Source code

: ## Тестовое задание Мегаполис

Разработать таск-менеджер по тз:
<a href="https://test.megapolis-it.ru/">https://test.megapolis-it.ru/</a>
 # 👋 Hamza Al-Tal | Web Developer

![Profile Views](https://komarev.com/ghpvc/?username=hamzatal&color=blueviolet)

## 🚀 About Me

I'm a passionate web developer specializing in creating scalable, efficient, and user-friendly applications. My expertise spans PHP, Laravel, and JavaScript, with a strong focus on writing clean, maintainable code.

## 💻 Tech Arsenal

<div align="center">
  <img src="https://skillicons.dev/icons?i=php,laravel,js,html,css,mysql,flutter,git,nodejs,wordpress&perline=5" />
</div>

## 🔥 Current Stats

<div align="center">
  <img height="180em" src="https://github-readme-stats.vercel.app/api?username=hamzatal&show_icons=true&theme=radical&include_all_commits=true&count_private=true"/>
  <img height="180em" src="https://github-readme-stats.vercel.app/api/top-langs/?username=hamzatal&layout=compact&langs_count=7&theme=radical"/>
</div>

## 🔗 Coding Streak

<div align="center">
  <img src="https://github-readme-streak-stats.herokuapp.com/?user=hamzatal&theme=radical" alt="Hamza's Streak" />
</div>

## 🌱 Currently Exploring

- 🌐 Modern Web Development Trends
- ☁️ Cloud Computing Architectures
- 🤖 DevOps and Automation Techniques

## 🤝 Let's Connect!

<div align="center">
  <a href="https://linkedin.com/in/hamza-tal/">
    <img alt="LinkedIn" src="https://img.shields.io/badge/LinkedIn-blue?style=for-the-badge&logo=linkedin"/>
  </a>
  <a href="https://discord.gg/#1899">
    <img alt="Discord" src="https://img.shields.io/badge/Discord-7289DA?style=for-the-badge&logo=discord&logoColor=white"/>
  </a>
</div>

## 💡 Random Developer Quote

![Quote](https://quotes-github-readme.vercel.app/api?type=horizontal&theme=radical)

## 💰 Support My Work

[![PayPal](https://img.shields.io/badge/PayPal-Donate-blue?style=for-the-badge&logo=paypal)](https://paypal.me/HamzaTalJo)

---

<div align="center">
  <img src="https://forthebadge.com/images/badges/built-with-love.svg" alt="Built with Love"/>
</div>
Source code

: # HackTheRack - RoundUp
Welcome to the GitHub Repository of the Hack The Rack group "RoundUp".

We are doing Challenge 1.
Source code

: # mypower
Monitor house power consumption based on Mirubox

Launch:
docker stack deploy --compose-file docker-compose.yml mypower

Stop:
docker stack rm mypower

• ABOUT THIS EXERCISE
Tell how many lines of the material above hold "RoundUp", answering with a bare number.

• PROBLEM SOLUTION
2